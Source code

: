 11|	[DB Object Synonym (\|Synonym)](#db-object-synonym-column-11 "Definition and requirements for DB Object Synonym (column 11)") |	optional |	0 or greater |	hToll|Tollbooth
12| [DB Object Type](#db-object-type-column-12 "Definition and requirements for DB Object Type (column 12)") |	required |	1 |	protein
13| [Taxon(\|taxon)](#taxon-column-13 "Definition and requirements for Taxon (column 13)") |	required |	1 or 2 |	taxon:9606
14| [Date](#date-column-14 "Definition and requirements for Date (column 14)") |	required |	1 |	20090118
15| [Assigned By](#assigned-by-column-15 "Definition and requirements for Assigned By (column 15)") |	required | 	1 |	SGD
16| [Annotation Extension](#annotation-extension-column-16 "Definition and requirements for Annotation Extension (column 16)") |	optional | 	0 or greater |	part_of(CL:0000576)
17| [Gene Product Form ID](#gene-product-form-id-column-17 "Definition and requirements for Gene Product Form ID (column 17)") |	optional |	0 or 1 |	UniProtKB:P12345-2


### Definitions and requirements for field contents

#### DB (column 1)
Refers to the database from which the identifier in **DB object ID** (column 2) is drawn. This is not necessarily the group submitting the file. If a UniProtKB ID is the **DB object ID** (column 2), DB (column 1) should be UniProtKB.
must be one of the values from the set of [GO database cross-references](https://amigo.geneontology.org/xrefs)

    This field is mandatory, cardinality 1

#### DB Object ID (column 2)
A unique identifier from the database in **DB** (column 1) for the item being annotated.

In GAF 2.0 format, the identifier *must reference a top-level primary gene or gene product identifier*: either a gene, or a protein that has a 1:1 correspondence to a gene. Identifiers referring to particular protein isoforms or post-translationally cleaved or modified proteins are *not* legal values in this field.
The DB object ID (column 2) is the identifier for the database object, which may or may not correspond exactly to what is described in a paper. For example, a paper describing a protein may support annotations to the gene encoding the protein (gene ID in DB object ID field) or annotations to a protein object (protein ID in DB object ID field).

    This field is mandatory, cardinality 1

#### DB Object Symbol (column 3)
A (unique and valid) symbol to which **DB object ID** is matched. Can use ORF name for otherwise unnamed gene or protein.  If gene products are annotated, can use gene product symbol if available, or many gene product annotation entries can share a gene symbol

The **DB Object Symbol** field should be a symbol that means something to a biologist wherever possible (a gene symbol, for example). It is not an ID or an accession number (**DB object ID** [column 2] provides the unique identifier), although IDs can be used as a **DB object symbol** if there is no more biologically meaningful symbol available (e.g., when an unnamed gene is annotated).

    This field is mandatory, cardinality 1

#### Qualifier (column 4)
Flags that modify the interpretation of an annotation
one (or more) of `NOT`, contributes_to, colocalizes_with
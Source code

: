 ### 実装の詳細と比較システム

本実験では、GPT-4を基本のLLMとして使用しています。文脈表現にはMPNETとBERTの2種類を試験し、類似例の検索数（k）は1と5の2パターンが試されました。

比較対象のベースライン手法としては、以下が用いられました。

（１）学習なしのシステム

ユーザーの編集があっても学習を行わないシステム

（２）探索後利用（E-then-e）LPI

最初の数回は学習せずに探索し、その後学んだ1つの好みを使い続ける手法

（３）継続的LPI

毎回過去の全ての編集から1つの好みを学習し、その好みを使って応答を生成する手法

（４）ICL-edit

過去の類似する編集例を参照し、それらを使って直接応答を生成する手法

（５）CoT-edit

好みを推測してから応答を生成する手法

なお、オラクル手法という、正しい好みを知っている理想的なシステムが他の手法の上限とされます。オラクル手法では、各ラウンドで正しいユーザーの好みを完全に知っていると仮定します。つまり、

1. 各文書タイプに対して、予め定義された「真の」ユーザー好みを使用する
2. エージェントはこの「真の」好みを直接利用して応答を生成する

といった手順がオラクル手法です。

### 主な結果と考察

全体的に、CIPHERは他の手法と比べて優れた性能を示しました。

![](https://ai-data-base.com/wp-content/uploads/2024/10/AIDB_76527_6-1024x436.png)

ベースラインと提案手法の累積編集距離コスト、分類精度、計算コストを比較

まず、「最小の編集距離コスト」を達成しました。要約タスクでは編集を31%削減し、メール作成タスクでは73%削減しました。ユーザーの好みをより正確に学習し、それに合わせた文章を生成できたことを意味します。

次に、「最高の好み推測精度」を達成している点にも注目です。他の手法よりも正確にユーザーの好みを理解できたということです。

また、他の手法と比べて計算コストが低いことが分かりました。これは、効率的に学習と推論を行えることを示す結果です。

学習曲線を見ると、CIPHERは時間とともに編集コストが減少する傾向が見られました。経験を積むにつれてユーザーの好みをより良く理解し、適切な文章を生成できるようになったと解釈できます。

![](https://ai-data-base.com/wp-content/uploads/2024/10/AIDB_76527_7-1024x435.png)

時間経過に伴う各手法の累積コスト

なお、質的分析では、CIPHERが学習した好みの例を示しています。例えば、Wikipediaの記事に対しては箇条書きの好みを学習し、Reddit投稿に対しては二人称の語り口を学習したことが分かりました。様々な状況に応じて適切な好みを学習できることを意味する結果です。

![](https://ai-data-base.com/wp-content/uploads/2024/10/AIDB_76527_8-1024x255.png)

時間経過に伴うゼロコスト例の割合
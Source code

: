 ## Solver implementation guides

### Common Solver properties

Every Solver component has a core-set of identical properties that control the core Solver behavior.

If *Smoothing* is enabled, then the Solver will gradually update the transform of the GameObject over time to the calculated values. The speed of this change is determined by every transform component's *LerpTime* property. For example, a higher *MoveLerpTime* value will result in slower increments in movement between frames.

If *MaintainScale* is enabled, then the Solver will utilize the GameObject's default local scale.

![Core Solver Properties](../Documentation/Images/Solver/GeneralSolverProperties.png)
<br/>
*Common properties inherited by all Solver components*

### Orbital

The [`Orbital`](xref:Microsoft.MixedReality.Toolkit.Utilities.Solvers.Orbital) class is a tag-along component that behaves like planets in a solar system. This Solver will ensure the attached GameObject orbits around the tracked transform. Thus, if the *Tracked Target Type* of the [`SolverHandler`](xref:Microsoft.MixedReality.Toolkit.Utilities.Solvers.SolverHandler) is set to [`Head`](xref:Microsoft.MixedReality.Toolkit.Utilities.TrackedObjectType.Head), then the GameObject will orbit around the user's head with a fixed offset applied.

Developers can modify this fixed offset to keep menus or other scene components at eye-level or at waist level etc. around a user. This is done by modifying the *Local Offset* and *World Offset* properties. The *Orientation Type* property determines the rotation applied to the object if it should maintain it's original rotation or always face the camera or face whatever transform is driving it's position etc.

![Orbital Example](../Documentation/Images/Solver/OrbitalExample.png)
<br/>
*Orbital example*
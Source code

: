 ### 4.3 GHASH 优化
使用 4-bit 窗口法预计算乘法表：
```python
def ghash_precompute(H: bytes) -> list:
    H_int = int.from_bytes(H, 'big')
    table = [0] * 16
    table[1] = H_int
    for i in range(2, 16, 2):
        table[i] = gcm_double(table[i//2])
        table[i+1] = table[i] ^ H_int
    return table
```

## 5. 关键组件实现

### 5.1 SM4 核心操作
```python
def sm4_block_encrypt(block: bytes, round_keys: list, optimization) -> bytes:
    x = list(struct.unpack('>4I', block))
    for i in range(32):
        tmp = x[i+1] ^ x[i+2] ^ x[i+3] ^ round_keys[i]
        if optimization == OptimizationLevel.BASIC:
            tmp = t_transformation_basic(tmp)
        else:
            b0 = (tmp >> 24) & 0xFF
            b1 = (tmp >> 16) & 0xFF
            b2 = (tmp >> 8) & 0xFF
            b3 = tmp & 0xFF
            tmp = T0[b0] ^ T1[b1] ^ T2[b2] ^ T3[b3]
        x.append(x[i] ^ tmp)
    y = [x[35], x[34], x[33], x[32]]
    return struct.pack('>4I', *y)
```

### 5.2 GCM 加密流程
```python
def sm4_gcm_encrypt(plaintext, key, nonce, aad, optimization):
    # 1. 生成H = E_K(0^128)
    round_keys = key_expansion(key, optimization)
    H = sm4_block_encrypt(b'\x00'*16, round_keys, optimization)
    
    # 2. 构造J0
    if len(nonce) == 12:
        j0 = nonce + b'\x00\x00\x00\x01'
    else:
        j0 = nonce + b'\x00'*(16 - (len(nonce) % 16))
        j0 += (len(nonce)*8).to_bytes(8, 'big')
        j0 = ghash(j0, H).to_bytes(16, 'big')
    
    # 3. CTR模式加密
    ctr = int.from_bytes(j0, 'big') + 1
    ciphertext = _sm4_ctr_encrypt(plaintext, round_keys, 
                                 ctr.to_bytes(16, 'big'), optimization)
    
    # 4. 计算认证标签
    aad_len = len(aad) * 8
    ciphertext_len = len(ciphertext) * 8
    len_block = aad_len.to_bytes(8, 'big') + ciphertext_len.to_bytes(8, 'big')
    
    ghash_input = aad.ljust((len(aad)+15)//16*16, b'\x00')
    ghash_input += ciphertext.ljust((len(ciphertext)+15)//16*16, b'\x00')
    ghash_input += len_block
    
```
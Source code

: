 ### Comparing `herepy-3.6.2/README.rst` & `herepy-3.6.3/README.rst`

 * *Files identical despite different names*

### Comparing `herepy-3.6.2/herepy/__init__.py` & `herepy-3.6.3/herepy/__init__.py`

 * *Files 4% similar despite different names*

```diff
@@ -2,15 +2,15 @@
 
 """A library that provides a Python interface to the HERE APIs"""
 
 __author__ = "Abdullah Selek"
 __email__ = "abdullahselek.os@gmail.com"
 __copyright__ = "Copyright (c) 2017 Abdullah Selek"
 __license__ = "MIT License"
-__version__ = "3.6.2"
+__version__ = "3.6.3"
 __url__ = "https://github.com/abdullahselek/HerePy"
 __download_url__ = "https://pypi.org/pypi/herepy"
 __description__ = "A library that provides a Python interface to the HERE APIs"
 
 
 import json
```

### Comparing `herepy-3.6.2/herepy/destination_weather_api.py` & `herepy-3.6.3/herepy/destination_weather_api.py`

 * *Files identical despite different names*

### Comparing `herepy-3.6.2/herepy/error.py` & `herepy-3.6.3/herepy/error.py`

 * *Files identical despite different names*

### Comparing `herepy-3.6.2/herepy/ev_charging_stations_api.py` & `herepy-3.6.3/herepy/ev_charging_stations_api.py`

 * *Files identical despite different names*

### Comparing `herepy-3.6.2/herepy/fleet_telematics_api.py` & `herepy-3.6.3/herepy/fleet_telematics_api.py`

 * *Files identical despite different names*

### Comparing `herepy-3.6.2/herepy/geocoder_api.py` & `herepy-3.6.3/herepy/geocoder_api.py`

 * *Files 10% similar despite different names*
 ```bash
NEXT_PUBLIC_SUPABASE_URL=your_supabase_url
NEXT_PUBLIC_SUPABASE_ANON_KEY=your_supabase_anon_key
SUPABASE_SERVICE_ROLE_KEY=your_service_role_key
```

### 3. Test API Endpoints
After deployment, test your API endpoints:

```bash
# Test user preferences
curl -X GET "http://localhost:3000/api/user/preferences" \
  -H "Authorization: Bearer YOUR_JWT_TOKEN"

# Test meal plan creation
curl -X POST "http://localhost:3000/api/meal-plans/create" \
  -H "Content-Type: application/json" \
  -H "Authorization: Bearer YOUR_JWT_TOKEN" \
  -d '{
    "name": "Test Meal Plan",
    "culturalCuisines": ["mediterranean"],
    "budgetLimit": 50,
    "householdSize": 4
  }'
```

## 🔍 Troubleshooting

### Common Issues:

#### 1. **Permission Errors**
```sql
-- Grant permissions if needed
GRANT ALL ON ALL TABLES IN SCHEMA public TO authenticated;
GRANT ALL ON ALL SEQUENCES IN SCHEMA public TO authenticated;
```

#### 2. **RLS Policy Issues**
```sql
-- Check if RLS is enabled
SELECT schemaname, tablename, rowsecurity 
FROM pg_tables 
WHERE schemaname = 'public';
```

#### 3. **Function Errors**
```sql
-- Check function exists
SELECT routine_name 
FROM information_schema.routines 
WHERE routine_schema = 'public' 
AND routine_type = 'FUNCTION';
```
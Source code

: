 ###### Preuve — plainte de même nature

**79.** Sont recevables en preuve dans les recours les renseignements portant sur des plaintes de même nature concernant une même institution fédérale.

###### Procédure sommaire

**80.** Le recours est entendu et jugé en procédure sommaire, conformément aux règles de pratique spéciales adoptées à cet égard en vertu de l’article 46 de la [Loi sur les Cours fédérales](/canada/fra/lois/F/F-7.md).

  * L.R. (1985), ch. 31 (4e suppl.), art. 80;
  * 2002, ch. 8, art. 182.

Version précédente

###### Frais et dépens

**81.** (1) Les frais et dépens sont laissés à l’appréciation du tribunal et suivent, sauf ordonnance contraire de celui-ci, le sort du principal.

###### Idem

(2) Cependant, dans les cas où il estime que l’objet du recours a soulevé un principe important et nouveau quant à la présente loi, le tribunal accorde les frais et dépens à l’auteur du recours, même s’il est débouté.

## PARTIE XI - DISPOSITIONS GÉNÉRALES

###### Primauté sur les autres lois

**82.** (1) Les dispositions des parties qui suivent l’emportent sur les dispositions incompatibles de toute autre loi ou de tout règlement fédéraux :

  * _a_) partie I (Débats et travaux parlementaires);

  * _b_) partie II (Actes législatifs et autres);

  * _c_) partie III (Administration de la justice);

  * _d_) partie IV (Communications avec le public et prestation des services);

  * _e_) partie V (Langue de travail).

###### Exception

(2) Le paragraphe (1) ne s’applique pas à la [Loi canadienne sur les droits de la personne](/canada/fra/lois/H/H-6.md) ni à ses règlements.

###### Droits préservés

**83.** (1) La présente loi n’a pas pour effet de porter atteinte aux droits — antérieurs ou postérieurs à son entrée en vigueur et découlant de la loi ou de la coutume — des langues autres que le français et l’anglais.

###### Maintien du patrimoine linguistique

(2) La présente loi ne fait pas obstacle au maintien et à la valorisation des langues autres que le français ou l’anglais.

* * *

## AIM OF THE TASK
What are the lines above, starting at the one with "12| [DB Object" and ending at the one with "### Definitions and"? Give them again exactly, and only them.

## EXPECTED ANSWER
12| [DB Object Type](#db-object-type-column-12 "Definition and requirements for DB Object Type (column 12)") |	required |	1 |	protein
13| [Taxon(\|taxon)](#taxon-column-13 "Definition and requirements for Taxon (column 13)") |	required |	1 or 2 |	taxon:9606
14| [Date](#date-column-14 "Definition and requirements for Date (column 14)") |	required |	1 |	20090118
15| [Assigned By](#assigned-by-column-15 "Definition and requirements for Assigned By (column 15)") |	required | 	1 |	SGD
16| [Annotation Extension](#annotation-extension-column-16 "Definition and requirements for Annotation Extension (column 16)") |	optional | 	0 or greater |	part_of(CL:0000576)
17| [Gene Product Form ID](#gene-product-form-id-column-17 "Definition and requirements for Gene Product Form ID (column 17)") |	optional |	0 or 1 |	UniProtKB:P12345-2


### Definitions and requirements for field contents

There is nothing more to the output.